▶ **DATA**
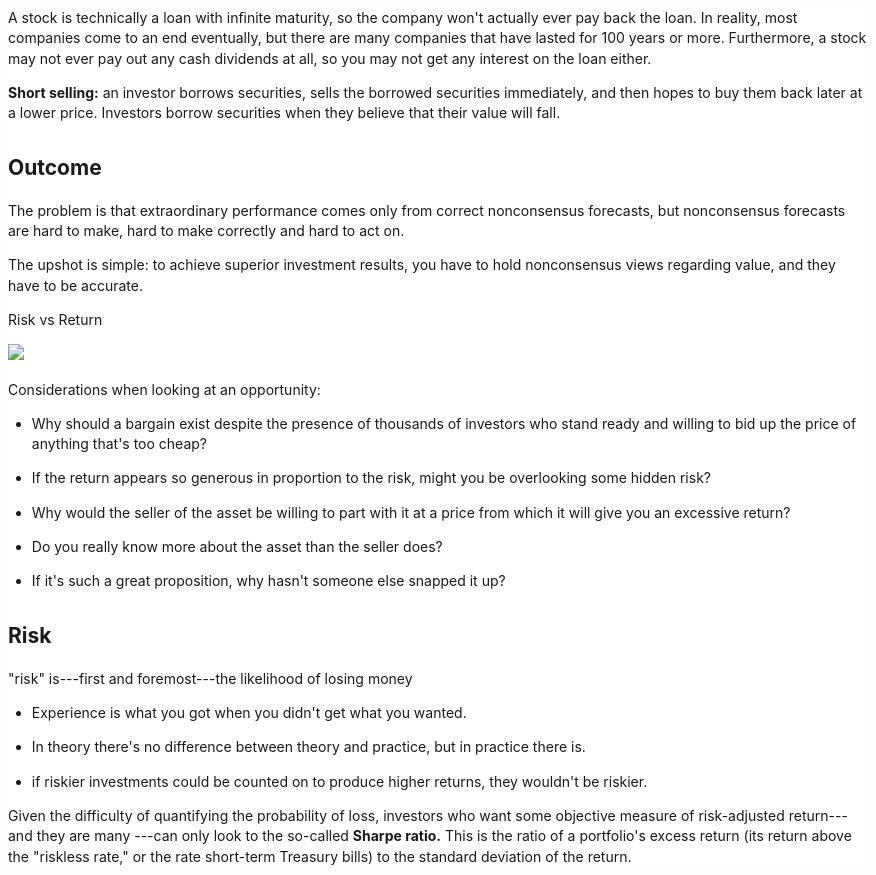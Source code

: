 A stock is technically a loan with inﬁnite maturity, so the company
won't actually ever pay back the loan. In reality, most companies come
to an end eventually, but there are many companies that have lasted for
100 years or more. Furthermore, a stock may not ever pay out any cash
dividends at all, so you may not get any interest on the loan either.

**Short selling:** an investor borrows securities, sells the borrowed
securities immediately, and then hopes to buy them back later at a lower
price. Investors borrow securities when they believe that their value
will fall.

## Outcome

The problem is that extraordinary performance comes only from correct
nonconsensus forecasts, but nonconsensus forecasts are hard to make,
hard to make correctly and hard to act on.

The upshot is simple: to achieve superior investment results, you have
to hold nonconsensus views regarding value, and they have to be
accurate.

Risk vs Return

![](C:\Users\User\OneDrive\Scripts\DirksWiki\docs\Finance\media_Investing/media/image1.png)

Considerations when looking at an opportunity:

-   Why should a bargain exist despite the presence of thousands of
    investors who stand ready and willing to bid up the price of
    anything that's too cheap?

-   If the return appears so generous in proportion to the risk, might
    you be overlooking some hidden risk?

-   Why would the seller of the asset be willing to part with it at a
    price from which it will give you an excessive return?

-   Do you really know more about the asset than the seller does?

-   If it's such a great proposition, why hasn't someone else snapped it
    up?

## Risk

"risk" is---first and foremost---the likelihood of losing money

-   Experience is what you got when you didn't get what you wanted.

-   In theory there's no difference between theory and practice, but in
    practice there is.

-   if riskier investments could be counted on to produce higher
    returns, they wouldn't be riskier.

Given the difficulty of quantifying the probability of loss, investors
who want some objective measure of risk-adjusted return---and they are
many ---can only look to the so-called **Sharpe ratio.** This is the
ratio of a portfolio's excess return (its return above the "riskless
rate," or the rate short-term Treasury bills) to the standard deviation
of the return.
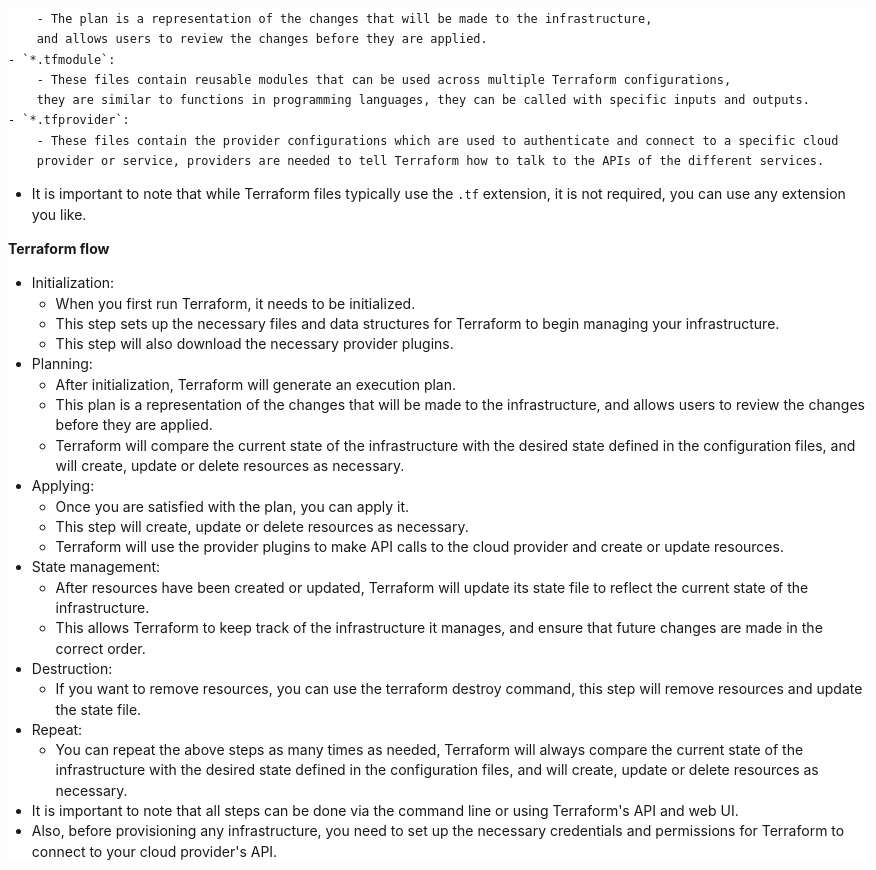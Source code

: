         - The plan is a representation of the changes that will be made to the infrastructure, 
        and allows users to review the changes before they are applied.
    - `*.tfmodule`:
        - These files contain reusable modules that can be used across multiple Terraform configurations, 
        they are similar to functions in programming languages, they can be called with specific inputs and outputs.
    - `*.tfprovider`:
        - These files contain the provider configurations which are used to authenticate and connect to a specific cloud 
        provider or service, providers are needed to tell Terraform how to talk to the APIs of the different services.
- It is important to note that while Terraform files typically use the `.tf` extension, it is not required, 
you can use any extension you like.

**Terraform flow**

- Initialization: 
    - When you first run Terraform, it needs to be initialized. 
    - This step sets up the necessary files and data structures for Terraform to begin managing your infrastructure. 
    - This step will also download the necessary provider plugins.
- Planning: 
    - After initialization, Terraform will generate an execution plan. 
    - This plan is a representation of the changes that will be made to the infrastructure, and allows users to review 
    the changes before they are applied. 
    - Terraform will compare the current state of the infrastructure with the desired state defined in the configuration 
    files, and will create, update or delete resources as necessary.
- Applying: 
    - Once you are satisfied with the plan, you can apply it. 
    - This step will create, update or delete resources as necessary. 
    - Terraform will use the provider plugins to make API calls to the cloud provider and create or update resources.
- State management: 
    - After resources have been created or updated, Terraform will update its state file to reflect the current 
    state of the infrastructure. 
    - This allows Terraform to keep track of the infrastructure it manages, and ensure that future changes are made 
    in the correct order.
- Destruction: 
    - If you want to remove resources, you can use the terraform destroy command, this step will remove resources 
    and update the state file.
- Repeat: 
    - You can repeat the above steps as many times as needed, Terraform will always compare the current state of the 
    infrastructure with the desired state defined in the configuration files, and will create, update or delete 
    resources as necessary.
- It is important to note that all steps can be done via the command line or using Terraform's API and web UI. 
- Also, before provisioning any infrastructure, you need to set up the necessary credentials and permissions 
for Terraform to connect to your cloud provider's API.
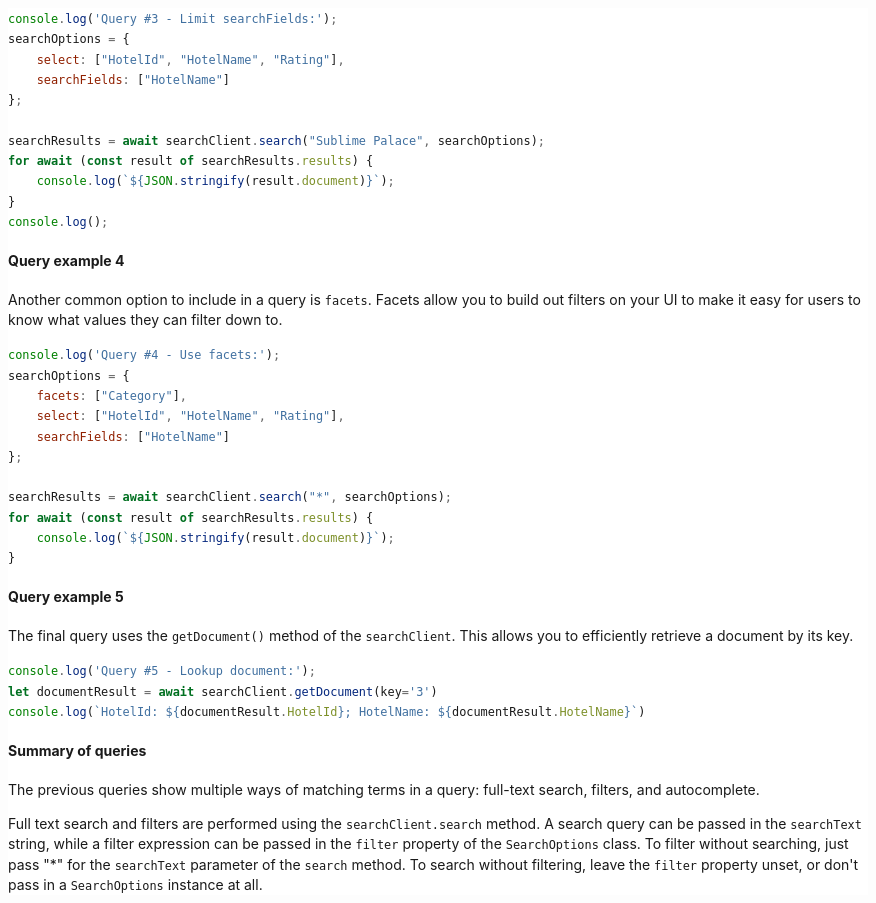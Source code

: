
 ```javascript
console.log('Query #3 - Limit searchFields:');
searchOptions = {
    select: ["HotelId", "HotelName", "Rating"],
    searchFields: ["HotelName"]
};

searchResults = await searchClient.search("Sublime Palace", searchOptions);
for await (const result of searchResults.results) {
    console.log(`${JSON.stringify(result.document)}`);
}
console.log();
```


#### Query example 4

Another common option to include in a query is `facets`. Facets allow you to build out filters on your UI to make it easy for users to know what values they can filter down to.

```javascript
console.log('Query #4 - Use facets:');
searchOptions = {
    facets: ["Category"],
    select: ["HotelId", "HotelName", "Rating"],
    searchFields: ["HotelName"]
};

searchResults = await searchClient.search("*", searchOptions);
for await (const result of searchResults.results) {
    console.log(`${JSON.stringify(result.document)}`);
}
```

#### Query example 5

The final query uses the `getDocument()` method of the `searchClient`. This allows you to efficiently retrieve a document by its key. 

```javascript
console.log('Query #5 - Lookup document:');
let documentResult = await searchClient.getDocument(key='3')
console.log(`HotelId: ${documentResult.HotelId}; HotelName: ${documentResult.HotelName}`)
```

#### Summary of queries

The previous queries show multiple ways of matching terms in a query: full-text search, filters, and autocomplete.

Full text search and filters are performed using the `searchClient.search` method. A search query can be passed in the `searchText` string, while a filter expression can be passed in the `filter` property of the `SearchOptions` class. To filter without searching, just pass "*" for the `searchText` parameter of the `search` method. To search without filtering, leave the `filter` property unset, or don't pass in a `SearchOptions` instance at all.
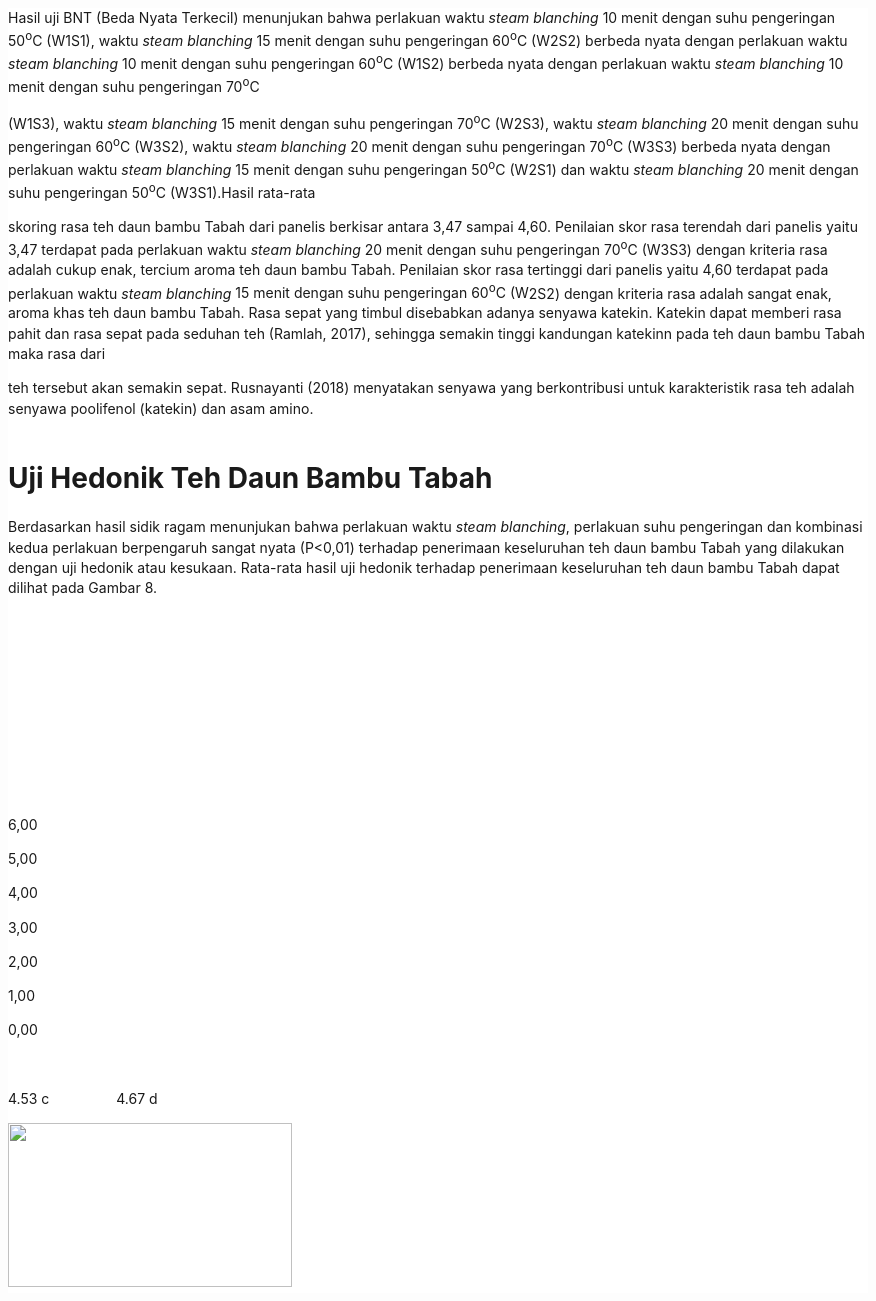<p><span class="font7">Hasil uji BNT (Beda Nyata Terkecil) menunjukan bahwa perlakuan waktu </span><span class="font7" style="font-style:italic;">steam blanching</span><span class="font7"> 10 menit dengan suhu pengeringan 50<sup>o</sup>C (W</span><span class="font5">1</span><span class="font7">S</span><span class="font5">1</span><span class="font7">), waktu </span><span class="font7" style="font-style:italic;">steam blanching</span><span class="font7"> 15 menit dengan suhu pengeringan 60<sup>o</sup>C (W</span><span class="font5">2</span><span class="font7">S</span><span class="font5">2</span><span class="font7">) berbeda nyata dengan perlakuan waktu </span><span class="font7" style="font-style:italic;">steam blanching</span><span class="font7"> 10 menit dengan suhu pengeringan 60<sup>o</sup>C (W</span><span class="font5">1</span><span class="font7">S</span><span class="font5">2</span><span class="font7">) berbeda nyata dengan perlakuan waktu </span><span class="font7" style="font-style:italic;">steam blanching</span><span class="font7"> 10 menit dengan suhu pengeringan 70<sup>o</sup>C</span></p>
<p><span class="font7">(W</span><span class="font5">1</span><span class="font7">S</span><span class="font5">3</span><span class="font7">), waktu </span><span class="font7" style="font-style:italic;">steam blanching</span><span class="font7"> 15 menit dengan suhu pengeringan 70<sup>o</sup>C (W</span><span class="font5">2</span><span class="font7">S</span><span class="font5">3</span><span class="font7">), waktu </span><span class="font7" style="font-style:italic;">steam blanching</span><span class="font7"> 20 menit dengan suhu pengeringan 60<sup>o</sup>C (W</span><span class="font5">3</span><span class="font7">S</span><span class="font5">2</span><span class="font7">), waktu </span><span class="font7" style="font-style:italic;">steam blanching</span><span class="font7"> 20 menit dengan suhu pengeringan 70<sup>o</sup>C (W</span><span class="font5">3</span><span class="font7">S</span><span class="font5">3</span><span class="font7">) berbeda nyata dengan perlakuan waktu </span><span class="font7" style="font-style:italic;">steam blanching</span><span class="font7"> 15 menit dengan suhu pengeringan 50<sup>o</sup>C (W</span><span class="font5">2</span><span class="font7">S</span><span class="font5">1</span><span class="font7">) dan waktu </span><span class="font7" style="font-style:italic;">steam blanching</span><span class="font7"> 20 menit dengan suhu pengeringan 50<sup>o</sup>C (W</span><span class="font5">3</span><span class="font7">S</span><span class="font5">1</span><span class="font7">).Hasil rata-rata</span></p>
<p><span class="font7">skoring rasa teh daun bambu Tabah dari panelis berkisar antara 3,47 sampai 4,60. Penilaian skor rasa terendah dari panelis yaitu 3,47 terdapat pada perlakuan waktu </span><span class="font7" style="font-style:italic;">steam blanching</span><span class="font7"> 20 menit dengan suhu pengeringan 70<sup>o</sup>C (W</span><span class="font5">3</span><span class="font7">S</span><span class="font5">3</span><span class="font7">) dengan kriteria rasa adalah cukup enak, tercium aroma teh daun bambu Tabah. Penilaian skor rasa tertinggi dari panelis yaitu 4,60 terdapat pada perlakuan waktu </span><span class="font7" style="font-style:italic;">steam blanching </span><span class="font7">15 menit dengan suhu pengeringan 60<sup>o</sup>C (W</span><span class="font5">2</span><span class="font7">S</span><span class="font5">2</span><span class="font7">) dengan kriteria rasa adalah sangat enak, aroma khas teh daun bambu Tabah. Rasa sepat yang timbul disebabkan adanya senyawa katekin. Katekin dapat memberi rasa pahit dan rasa sepat pada seduhan teh (Ramlah, 2017), sehingga semakin tinggi kandungan katekinn pada teh daun bambu Tabah maka rasa dari</span></p>
<p><span class="font7">teh tersebut akan semakin sepat. Rusnayanti (2018) menyatakan senyawa yang berkontribusi untuk karakteristik rasa teh adalah senyawa poolifenol (katekin) dan asam amino.</span></p>
<h1><a name="bookmark29"></a><span class="font7" style="font-weight:bold;"><a name="bookmark30"></a>Uji Hedonik Teh Daun Bambu Tabah</span></h1>
<p><span class="font7">Berdasarkan hasil sidik ragam menunjukan bahwa perlakuan waktu </span><span class="font7" style="font-style:italic;">steam blanching</span><span class="font7">, perlakuan suhu pengeringan dan kombinasi kedua perlakuan berpengaruh sangat nyata (P&lt;0,01) terhadap penerimaan keseluruhan teh daun bambu Tabah yang dilakukan dengan uji hedonik atau kesukaan. Rata-rata hasil uji hedonik terhadap penerimaan keseluruhan teh daun bambu Tabah dapat dilihat pada Gambar 8.</span></p>
<div><img src="https://jurnal.harianregional.com/media/54147-6.png" alt="" style="width:9pt;height:137pt;">
<p><span class="font1">6,00</span></p>
<p><span class="font1">5,00</span></p>
<p><span class="font1">4,00</span></p>
<p><span class="font1">3,00</span></p>
<p><span class="font1">2,00</span></p>
<p><span class="font1">1,00</span></p>
<p><span class="font1">0,00</span></p>
</div><br clear="all">
<div>
<p><span class="font1">4.53 c &nbsp;&nbsp;&nbsp;&nbsp;&nbsp;&nbsp;&nbsp;&nbsp;&nbsp;&nbsp;&nbsp;&nbsp;&nbsp;&nbsp;&nbsp;&nbsp;4.67 d</span></p><img src="https://jurnal.harianregional.com/media/54147-7.jpg" alt="" style="width:213pt;height:123pt;">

▶ **WHAT IS BEING ASKED**
Output should consist of the lines above from the one with "ratio of a portfolio's" down to the one with "The plan is", exact and without pictures.

▶ **SOLVED PROBLEM**
ratio of a portfolio's excess return (its return above the "riskless
rate," or the rate short-term Treasury bills) to the standard deviation
of the return.
Source code

:         - The plan is a representation of the changes that will be made to the infrastructure, 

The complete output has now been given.